Although phenotypic plasticity of smooth muscle has been recognized for decades, the precise signaling pathways that inhibit contractile responses and that promote smooth muscle growth remain unknown. In cultured vascular smooth muscle, mostly RGS2 expression, but also 1, 3 and 4, are increased after stimulation with angiotensin II, PDGF, IL-1β or TGFβ 
. RGS5 is expressed in rat and human aortic smooth muscle but not coronary or venous myocytes 
. In cardiac muscle, RGS4 plays a critical role in regulating the chronotropic actions of acetylcholine. Lack of RGS4 enhances sensitivity to carbachol-induced bradycardia and evokes arrhythmias 
. Others reported that increases in cardiac muscle expression of RGS4 decreases cardiac inotropy that promotes heart failure 
. In myometrial smooth muscle, RGS12 expression is markedly increased at term while other RGS proteins are unchanged 
. We now show that RGS4 promotes mitogen-induced ASM growth through regulation of PI3K activity yet inhibits agonist-induced contractile function by decreasing calcium mobilization stimulated by agonists. Importantly, PDGF had little effect on β-agonist-induced bronchodilation. Increases in RGS4 expression by growth factors, which enhance ASM mitogenesis, may impart a susceptibility to ASM hyperplasia in asthma. In our study, cultured ASM cells were derived from the proximal airway while the contractile responses were measured in the distal airway.
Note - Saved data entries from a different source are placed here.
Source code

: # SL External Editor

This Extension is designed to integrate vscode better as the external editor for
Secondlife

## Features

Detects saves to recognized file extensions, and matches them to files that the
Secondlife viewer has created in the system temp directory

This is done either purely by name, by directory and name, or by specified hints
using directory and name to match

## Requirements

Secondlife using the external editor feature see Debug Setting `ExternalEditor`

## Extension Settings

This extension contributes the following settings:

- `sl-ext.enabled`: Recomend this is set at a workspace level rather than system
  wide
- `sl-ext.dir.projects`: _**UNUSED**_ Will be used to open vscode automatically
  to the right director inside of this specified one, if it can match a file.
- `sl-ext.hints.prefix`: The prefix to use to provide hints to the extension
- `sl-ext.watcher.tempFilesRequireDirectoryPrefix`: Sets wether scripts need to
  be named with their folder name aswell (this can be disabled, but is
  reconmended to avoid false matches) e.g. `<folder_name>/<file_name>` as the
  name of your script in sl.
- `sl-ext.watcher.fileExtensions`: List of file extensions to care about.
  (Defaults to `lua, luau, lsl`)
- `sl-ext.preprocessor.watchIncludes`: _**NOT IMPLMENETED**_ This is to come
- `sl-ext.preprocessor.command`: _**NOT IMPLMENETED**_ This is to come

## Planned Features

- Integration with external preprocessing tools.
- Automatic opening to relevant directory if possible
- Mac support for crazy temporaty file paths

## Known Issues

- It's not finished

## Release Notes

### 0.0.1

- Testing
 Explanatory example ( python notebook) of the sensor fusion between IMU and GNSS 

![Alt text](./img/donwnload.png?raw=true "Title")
To address whether the proximal and distal ASM responded differentially to agonists, cytosolic calcium mobilization to agonists was also studied in the cultured ASM and demonstrated that PDGF modulated agonist-induced calcium levels in the cultured ASM. Despite these studies, we recognize that proximal and distal ASM in vivo
may undergo differential growth responses, and further experiments are needed to definitively demonstrate whether growth factors modulate RGS4 expression, contraction and proliferation in vivo
Although asthma is considered a disease of reversible airway obstruction and inflammation, patients with severe disease experience irreversible airflow obstruction refractory to current therapies. Given the strikingly increased morbidity seen in this subset of patients compared to those with mild/moderate asthma, the need for new therapeutic approaches remains dire. We have identified growth factor-mediated upregulation of RGS4 in ASM as a deleterious event in severe asthma. RGS4 was required for ASM hyperplasia and rendered cells poorly contractile, consistent with a maladaptive phenotypic switch as shown in . Although asthma is characterized by airway hyperresponsiveness, the data herein suggest that in severe disease, ASM becomes less responsive, which fixes the airway luminal diameter. Therapeutic approaches that decrease RGS4 expression or antagonize RGS4 function may prevent ASM hyperplasia and irreversible airway obstruction while promoting a more responsive smooth muscle phenotype.
A schematic illustration of the role of RGS4 in modulating human ASM excitation-contraction coupling and mitogen-induced proliferation.